# talbot express R450 beige 1987 paint code needed



## doug_ (Oct 23, 2006)

hi all
i need the paint code as mine is not readable. i was told the coachbuilt beige is different to the van type beige.
i have pm'd oldskool as he has a similar one.
the only one i can find is colorado beige.

any help?

thanks,
doug.


----------



## Steptoe (Nov 8, 2005)

Hi Doug,

I matched my beige colour at Halfords; I recollect that it was called 'Peugot Messager' 

I still have the remmants in an aerosol, the (Halfords) code on the can is 687178.

At that time Halfords would mix and bottle paint, but I don't think they still do, however they may be able to order it in


----------



## 96088 (Aug 22, 2005)

doug_ said:


> hi all i need the paint code as mine is not readable. i was told the coachbuilt beige is different to the van type beige.
> doug.


Hi Doug

Paint code for mine is...

Beige Tropico
Code 283/F

Also on the the plate is

'Per ritocchi e riverniciature' (what ever that means 8O I'm sure Russell will translate)


----------



## doug_ (Oct 23, 2006)

thanks guys

very much apreciated, i need to respray the whole cab due to vast amounts of rust.

cheers,
doug.


----------



## 96088 (Aug 22, 2005)

Doug

From experience, take lots of photo's before you do the work for a before and after album.
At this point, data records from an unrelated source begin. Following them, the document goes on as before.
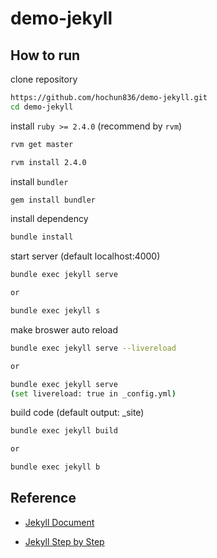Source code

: # demo-jekyll

## How to run

clone repository

```sh
https://github.com/hochun836/demo-jekyll.git
cd demo-jekyll
```

install `ruby >= 2.4.0` (recommend by `rvm`)

```sh
rvm get master

rvm install 2.4.0
```

install `bundler`

```sh
gem install bundler
```

install dependency

```sh
bundle install
```

start server (default localhost:4000)

```sh
bundle exec jekyll serve

or

bundle exec jekyll s
```

make broswer auto reload

```sh
bundle exec jekyll serve --livereload

or

bundle exec jekyll serve
(set livereload: true in _config.yml)
```

build code (default output: _site)

```sh
bundle exec jekyll build

or

bundle exec jekyll b
```

## Reference

- [Jekyll Document](https://jekyllrb.com/)

- [Jekyll Step by Step](https://jekyllrb.com/docs/step-by-step/01-setup/)
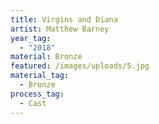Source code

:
 ```yaml
---
title: Virgins and Diana
artist: Matthew Barney
year_tag:
  - "2018"
material: Bronze
featured: /images/uploads/5.jpg
material_tag:
  - Bronze
process_tag:
  - Cast
---
```

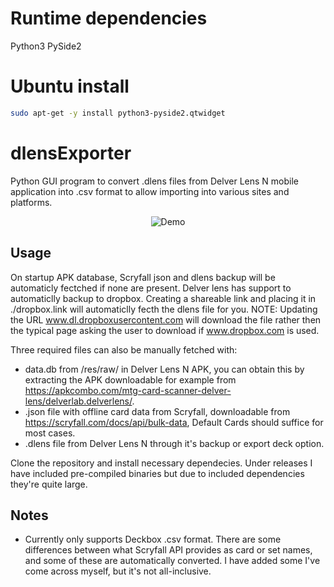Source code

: # Runtime dependencies
Python3 PySide2

# Ubuntu install
```bash
sudo apt-get -y install python3-pyside2.qtwidget
```

# dlensExporter
Python GUI program to convert .dlens files from Delver Lens N mobile application into .csv format to allow importing into various sites and platforms.

<p align="center">
  <img src="demo.gif" alt="Demo" />
</p>

## Usage

On startup APK database, Scryfall json and dlens backup will be automaticly fectched if none are present.
Delver lens has support to automaticlly backup to dropbox. Creating a shareable link and placing it in ./dropbox.link will automaticlly fecth the dlens file for you.
NOTE: Updating the URL www.dl.dropboxusercontent.com will download the file rather then the typical page asking the user to download if www.dropbox.com is used.

Three required files can also be manually fetched with:
* data.db from /res/raw/ in Delver Lens N APK, you can obtain this by extracting the APK downloadable for example from https://apkcombo.com/mtg-card-scanner-delver-lens/delverlab.delverlens/.
* .json file with offline card data from Scryfall, downloadable from https://scryfall.com/docs/api/bulk-data, Default Cards should suffice for most cases.
* .dlens file from Delver Lens N through it's backup or export deck option.

Clone the repository and install necessary dependecies. Under releases I have included pre-compiled binaries but due to included dependencies they're quite large.

## Notes

* Currently only supports Deckbox .csv format. There are some differences between what Scryfall API provides as card or set names, and some of these are automatically converted. I have added some I've come across myself, but it's not all-inclusive.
This is something I genuinely regret not doing


----------



## doug_ (Oct 23, 2006)

it looks a right state at the moment what with welding burns and greasy hand prints but i will take some pics and post them when i have it finished.
hopefully you will see a big difference.

doug.


----------



## danielf (May 11, 2005)

*Talbot Paint*

Hi Doug,

My 1990 Talbot Auto Sleeper Rambler says Tropico Beige as well.....

But when I had some cans mixed after replacing the front wheel arches...
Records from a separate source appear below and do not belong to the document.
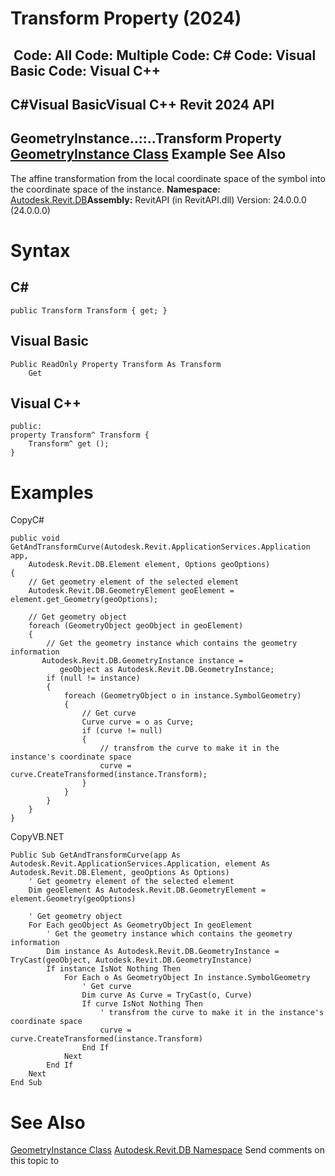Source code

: # Transform Property (2024)

﻿
 Code: All Code: Multiple Code: C# Code: Visual Basic Code: Visual C++   
---  
C#Visual BasicVisual C++
Revit 2024 API  
---  
GeometryInstance..::..Transform Property   
[GeometryInstance Class](fe25b14f-5866-ca0f-a660-c157484c3a56.md "GeometryInstance Class") Example See Also  
---  
The affine transformation from the local coordinate space of the symbol into the coordinate space of the instance.
**Namespace:** [Autodesk.Revit.DB](87546ba7-461b-c646-cbb1-2cb8f5bff8b2.md "Autodesk.Revit.DB Namespace")**Assembly:** RevitAPI (in RevitAPI.dll) Version: 24.0.0.0 (24.0.0.0)
# Syntax
C#  
---  
```text
public Transform Transform { get; }
```
  
Visual Basic  
---  
```text
Public ReadOnly Property Transform As Transform
	Get
```
  
Visual C++  
---  
```text
public:
property Transform^ Transform {
	Transform^ get ();
}
```
  
# Examples
CopyC#
```text
public void GetAndTransformCurve(Autodesk.Revit.ApplicationServices.Application app, 
    Autodesk.Revit.DB.Element element, Options geoOptions)
{
    // Get geometry element of the selected element
    Autodesk.Revit.DB.GeometryElement geoElement = element.get_Geometry(geoOptions);

    // Get geometry object
    foreach (GeometryObject geoObject in geoElement)
    {
        // Get the geometry instance which contains the geometry information
       Autodesk.Revit.DB.GeometryInstance instance = 
           geoObject as Autodesk.Revit.DB.GeometryInstance;
        if (null != instance)
        {
            foreach (GeometryObject o in instance.SymbolGeometry)
            {
                // Get curve
                Curve curve = o as Curve;
                if (curve != null)
                {
                    // transfrom the curve to make it in the instance's coordinate space
                    curve = curve.CreateTransformed(instance.Transform);
                }
            }
        }
    }
}
```

CopyVB.NET
```text
Public Sub GetAndTransformCurve(app As Autodesk.Revit.ApplicationServices.Application, element As Autodesk.Revit.DB.Element, geoOptions As Options)
    ' Get geometry element of the selected element
    Dim geoElement As Autodesk.Revit.DB.GeometryElement = element.Geometry(geoOptions)

    ' Get geometry object
    For Each geoObject As GeometryObject In geoElement
        ' Get the geometry instance which contains the geometry information
        Dim instance As Autodesk.Revit.DB.GeometryInstance = TryCast(geoObject, Autodesk.Revit.DB.GeometryInstance)
        If instance IsNot Nothing Then
            For Each o As GeometryObject In instance.SymbolGeometry
                ' Get curve
                Dim curve As Curve = TryCast(o, Curve)
                If curve IsNot Nothing Then
                    ' transfrom the curve to make it in the instance's coordinate space
                    curve = curve.CreateTransformed(instance.Transform)
                End If
            Next
        End If
    Next
End Sub
```

# See Also
[GeometryInstance Class](fe25b14f-5866-ca0f-a660-c157484c3a56.md "GeometryInstance Class")
[Autodesk.Revit.DB Namespace](87546ba7-461b-c646-cbb1-2cb8f5bff8b2.md "Autodesk.Revit.DB Namespace")
Send comments on this topic to 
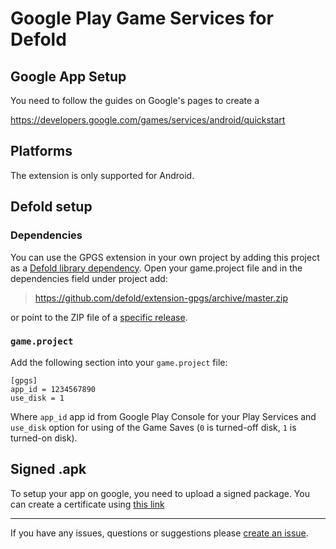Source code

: # Google Play Game Services for Defold

## Google App Setup

You need to follow the guides on Google's pages to create a

https://developers.google.com/games/services/android/quickstart

## Platforms

The extension is only supported for Android.

## Defold setup

### Dependencies

You can use the GPGS extension in your own project by adding this project as a [Defold library dependency](http://www.defold.com/manuals/libraries/).
Open your game.project file and in the dependencies field under project add:

>https://github.com/defold/extension-gpgs/archive/master.zip

or point to the ZIP file of a [specific release](https://github.com/defold/extension-gpgs/releases).

### `game.project`
Add the following section into your `game.project` file:
```
[gpgs]
app_id = 1234567890
use_disk = 1
```
Where `app_id` app id from Google Play Console for your Play Services and `use_disk` option for using of the Game Saves (`0` is turned-off disk, `1` is turned-on disk).

## Signed .apk

To setup your app on google, you need to upload a signed package.
You can create a certificate using [this link](https://www.defold.com/manuals/android/#_creating_certificates_and_keys)


---

If you have any issues, questions or suggestions please [create an issue](https://github.com/defold/extension-gpgs/issues).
Guess what it doesn't match... no where near. I'm told that sometimes the label is wrong.. It certainly is with mine. The Paint didn't match. And its not because it is faded as it is always well polished...and didn't match inside door shuts etc either.....
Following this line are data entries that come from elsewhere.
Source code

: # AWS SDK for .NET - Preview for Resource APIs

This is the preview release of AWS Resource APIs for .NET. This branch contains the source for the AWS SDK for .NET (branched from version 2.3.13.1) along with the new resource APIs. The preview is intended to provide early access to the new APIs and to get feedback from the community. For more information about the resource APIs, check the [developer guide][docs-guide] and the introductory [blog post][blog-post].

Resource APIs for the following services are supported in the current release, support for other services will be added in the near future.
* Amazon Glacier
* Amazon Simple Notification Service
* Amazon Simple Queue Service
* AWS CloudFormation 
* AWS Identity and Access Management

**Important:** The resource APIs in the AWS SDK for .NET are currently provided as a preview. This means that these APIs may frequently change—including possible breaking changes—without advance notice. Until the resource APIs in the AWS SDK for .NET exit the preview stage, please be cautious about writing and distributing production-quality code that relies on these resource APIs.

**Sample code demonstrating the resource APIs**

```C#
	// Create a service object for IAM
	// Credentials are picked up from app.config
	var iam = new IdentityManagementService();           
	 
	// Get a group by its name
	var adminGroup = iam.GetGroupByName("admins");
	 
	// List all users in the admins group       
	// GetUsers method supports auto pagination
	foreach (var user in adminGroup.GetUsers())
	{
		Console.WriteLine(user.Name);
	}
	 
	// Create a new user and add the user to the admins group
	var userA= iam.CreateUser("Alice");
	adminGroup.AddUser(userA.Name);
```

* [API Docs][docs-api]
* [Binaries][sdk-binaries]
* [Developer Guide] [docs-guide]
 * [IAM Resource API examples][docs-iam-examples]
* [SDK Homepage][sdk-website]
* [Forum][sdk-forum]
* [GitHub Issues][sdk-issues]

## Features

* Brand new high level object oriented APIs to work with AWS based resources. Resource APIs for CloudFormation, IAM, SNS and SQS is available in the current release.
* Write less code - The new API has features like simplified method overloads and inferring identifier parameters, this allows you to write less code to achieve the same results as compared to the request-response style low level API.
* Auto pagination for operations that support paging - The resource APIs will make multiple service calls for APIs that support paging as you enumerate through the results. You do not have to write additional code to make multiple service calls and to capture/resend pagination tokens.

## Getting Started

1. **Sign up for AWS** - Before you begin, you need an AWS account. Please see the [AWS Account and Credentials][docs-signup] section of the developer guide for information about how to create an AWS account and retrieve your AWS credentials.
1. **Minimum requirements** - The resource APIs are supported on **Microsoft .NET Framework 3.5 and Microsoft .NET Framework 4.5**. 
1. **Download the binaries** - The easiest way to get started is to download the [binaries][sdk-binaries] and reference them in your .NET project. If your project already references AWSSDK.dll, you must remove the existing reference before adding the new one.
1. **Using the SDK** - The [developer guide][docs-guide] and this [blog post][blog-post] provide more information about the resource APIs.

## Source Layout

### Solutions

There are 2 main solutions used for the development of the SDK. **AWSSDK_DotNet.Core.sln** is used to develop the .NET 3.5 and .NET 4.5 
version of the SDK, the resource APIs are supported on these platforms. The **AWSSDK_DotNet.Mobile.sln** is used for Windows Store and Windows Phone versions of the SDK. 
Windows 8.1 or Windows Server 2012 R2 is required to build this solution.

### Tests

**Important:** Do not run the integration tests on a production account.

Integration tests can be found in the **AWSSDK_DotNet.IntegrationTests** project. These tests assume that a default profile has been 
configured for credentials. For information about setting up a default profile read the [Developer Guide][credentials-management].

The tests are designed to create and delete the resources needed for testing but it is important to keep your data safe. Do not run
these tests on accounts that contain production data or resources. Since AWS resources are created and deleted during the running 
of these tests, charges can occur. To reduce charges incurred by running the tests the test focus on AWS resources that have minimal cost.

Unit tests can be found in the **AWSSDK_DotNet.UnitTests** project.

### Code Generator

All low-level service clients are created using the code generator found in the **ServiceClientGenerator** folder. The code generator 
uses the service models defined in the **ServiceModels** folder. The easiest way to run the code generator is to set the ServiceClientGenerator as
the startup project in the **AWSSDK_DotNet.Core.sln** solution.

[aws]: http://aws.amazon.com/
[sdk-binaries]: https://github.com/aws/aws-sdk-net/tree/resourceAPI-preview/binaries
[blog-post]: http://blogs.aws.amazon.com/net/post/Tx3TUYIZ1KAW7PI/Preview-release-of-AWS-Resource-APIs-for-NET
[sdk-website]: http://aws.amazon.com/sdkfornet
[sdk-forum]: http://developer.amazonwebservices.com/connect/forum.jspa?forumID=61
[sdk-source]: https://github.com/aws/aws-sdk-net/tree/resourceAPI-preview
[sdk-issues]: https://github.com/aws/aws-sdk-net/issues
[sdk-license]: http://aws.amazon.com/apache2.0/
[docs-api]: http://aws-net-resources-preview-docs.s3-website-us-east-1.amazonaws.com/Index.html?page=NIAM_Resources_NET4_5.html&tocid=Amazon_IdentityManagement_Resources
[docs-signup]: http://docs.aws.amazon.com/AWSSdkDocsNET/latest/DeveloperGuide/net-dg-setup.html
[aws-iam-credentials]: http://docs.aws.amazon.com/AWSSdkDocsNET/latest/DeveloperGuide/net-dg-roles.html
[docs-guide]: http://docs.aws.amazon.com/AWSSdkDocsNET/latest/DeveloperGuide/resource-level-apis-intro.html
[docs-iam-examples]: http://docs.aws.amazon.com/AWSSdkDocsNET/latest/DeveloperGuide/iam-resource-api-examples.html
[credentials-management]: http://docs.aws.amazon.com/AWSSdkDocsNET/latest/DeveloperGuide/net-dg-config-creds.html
Some one on here gave me a list of possible paint colours from the Autosleeper website. As I have to replace the left hand wheel arch this year I will try to get a better match........

I think I should save for a full respray... I fancy Silver...

Daniel.

And the stripes need repainting and.... and... and......


----------



## Superk (Aug 22, 2005)

Doug if you have some paint chips or something that you can remove that is painted a professional car paint supply shop (check Yellow Pages or ask your local sprayshop where they get their paint) will mix paint to match that way you'll have a match all round as paint fades. Failing that take the vehicle and get them to match it on site - they'll take about half an hour and supply the correct paint and as much as you want. They can even put it into an aerosol can for you.


----------



## eddied (May 9, 2005)

Hi,
the translation is :

for touching up and for respray

saluti
eddied


----------



## patman (Jan 1, 2007)

Evening all
I've got a 1993 Talbot Express and had some paint made up at halfords a couple of weeks ago. It cost £7 for a reasonable sized bottle. I had a problem getting the colour for the Talbot ready made but these vans are "sevels" and there was an equivalent paint for Fiat's and Peugeot's but the names were different. The plate under the bonnet had three names on it, one for each of the "sevels". I could have bought the fiat one off the shelf if I'd known, but the Talbot one was out of production. When he was mixing the paint I asked him to check the ingredients for the Fiat colour and it was identical.
Regards Patman


----------